Instructions to follow> Your response should contain every line from the data below that holds the string "systems".

________________________

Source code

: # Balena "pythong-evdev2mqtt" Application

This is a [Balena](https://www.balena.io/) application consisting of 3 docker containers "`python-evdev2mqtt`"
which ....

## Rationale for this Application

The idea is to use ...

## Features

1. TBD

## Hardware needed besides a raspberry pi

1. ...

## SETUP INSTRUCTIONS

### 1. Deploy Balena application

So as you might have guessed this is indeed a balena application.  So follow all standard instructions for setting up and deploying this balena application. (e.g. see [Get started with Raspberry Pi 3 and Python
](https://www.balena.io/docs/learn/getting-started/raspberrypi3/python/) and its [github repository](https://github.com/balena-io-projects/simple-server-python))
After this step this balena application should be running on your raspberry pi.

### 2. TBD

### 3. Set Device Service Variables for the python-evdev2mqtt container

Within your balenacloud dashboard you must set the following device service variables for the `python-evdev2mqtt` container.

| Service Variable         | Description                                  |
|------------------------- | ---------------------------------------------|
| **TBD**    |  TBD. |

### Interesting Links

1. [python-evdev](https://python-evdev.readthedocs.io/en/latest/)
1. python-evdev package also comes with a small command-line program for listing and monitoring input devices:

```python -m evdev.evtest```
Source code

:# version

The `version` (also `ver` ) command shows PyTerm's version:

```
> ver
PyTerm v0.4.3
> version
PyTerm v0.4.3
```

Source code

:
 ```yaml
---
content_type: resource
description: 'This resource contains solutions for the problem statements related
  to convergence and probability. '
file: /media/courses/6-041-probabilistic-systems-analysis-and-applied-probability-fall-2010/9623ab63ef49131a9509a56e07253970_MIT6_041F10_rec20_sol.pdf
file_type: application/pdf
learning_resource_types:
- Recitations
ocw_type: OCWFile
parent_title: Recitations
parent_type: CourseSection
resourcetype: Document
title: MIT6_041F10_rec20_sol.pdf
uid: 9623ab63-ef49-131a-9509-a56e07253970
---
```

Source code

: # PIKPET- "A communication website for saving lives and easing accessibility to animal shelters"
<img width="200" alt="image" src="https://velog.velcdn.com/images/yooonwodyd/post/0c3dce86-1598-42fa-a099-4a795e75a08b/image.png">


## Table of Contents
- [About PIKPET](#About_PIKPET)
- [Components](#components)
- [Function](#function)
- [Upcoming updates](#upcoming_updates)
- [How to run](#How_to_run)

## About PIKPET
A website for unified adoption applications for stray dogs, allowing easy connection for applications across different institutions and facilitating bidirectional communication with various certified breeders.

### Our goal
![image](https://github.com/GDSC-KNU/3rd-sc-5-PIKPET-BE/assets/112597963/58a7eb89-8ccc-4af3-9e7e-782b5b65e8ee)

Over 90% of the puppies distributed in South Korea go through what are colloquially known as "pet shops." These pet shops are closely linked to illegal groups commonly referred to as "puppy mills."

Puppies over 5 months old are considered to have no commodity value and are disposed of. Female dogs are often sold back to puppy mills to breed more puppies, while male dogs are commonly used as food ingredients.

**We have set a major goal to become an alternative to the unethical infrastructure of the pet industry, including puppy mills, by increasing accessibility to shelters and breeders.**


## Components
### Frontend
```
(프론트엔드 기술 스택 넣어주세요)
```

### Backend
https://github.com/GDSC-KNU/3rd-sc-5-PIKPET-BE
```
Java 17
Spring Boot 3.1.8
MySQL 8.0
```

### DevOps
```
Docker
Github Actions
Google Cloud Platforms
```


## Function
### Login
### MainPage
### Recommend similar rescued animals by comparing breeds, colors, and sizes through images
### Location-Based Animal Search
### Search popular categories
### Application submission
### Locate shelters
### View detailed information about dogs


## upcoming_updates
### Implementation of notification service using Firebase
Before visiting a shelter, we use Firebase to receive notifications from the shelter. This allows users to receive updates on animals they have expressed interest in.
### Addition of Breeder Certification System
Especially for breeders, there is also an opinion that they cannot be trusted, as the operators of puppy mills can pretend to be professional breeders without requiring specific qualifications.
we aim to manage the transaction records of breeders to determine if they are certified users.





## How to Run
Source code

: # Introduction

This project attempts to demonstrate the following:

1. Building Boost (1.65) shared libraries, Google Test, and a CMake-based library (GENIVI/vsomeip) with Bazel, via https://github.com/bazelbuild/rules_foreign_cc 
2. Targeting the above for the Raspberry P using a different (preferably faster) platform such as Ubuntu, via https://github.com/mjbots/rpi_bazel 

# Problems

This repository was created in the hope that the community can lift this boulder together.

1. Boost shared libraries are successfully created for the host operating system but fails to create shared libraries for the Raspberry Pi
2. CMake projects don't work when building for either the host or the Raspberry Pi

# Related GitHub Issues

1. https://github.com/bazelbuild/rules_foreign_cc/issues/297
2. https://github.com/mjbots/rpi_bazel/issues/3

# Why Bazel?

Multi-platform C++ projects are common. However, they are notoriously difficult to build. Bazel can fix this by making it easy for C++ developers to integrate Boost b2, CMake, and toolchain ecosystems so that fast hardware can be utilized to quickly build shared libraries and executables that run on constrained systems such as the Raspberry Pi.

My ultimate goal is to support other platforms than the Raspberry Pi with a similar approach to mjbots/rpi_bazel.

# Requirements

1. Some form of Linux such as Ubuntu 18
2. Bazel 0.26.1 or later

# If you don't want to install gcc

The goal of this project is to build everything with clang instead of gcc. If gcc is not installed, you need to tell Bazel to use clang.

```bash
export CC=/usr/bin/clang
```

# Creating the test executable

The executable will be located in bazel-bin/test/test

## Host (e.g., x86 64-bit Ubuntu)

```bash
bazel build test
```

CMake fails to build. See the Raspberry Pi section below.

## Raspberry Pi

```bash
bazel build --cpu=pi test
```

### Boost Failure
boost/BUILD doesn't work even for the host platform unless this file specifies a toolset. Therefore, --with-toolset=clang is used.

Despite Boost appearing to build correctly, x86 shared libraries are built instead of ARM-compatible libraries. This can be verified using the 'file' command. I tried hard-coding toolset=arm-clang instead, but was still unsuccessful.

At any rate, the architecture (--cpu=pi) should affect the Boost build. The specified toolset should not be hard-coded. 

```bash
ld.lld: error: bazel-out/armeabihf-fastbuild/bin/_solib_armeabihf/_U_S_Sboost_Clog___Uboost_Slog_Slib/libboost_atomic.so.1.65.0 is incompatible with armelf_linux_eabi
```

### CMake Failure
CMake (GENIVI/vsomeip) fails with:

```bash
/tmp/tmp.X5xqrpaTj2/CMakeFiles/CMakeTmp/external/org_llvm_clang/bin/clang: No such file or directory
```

________________________

Reply to the task>
file: /media/courses/6-041-probabilistic-systems-analysis-and-applied-probability-fall-2010/9623ab63ef49131a9509a56e07253970_MIT6_041F10_rec20_sol.pdf
Multi-platform C++ projects are common. However, they are notoriously difficult to build. Bazel can fix this by making it easy for C++ developers to integrate Boost b2, CMake, and toolchain ecosystems so that fast hardware can be utilized to quickly build shared libraries and executables that run on constrained systems such as the Raspberry Pi.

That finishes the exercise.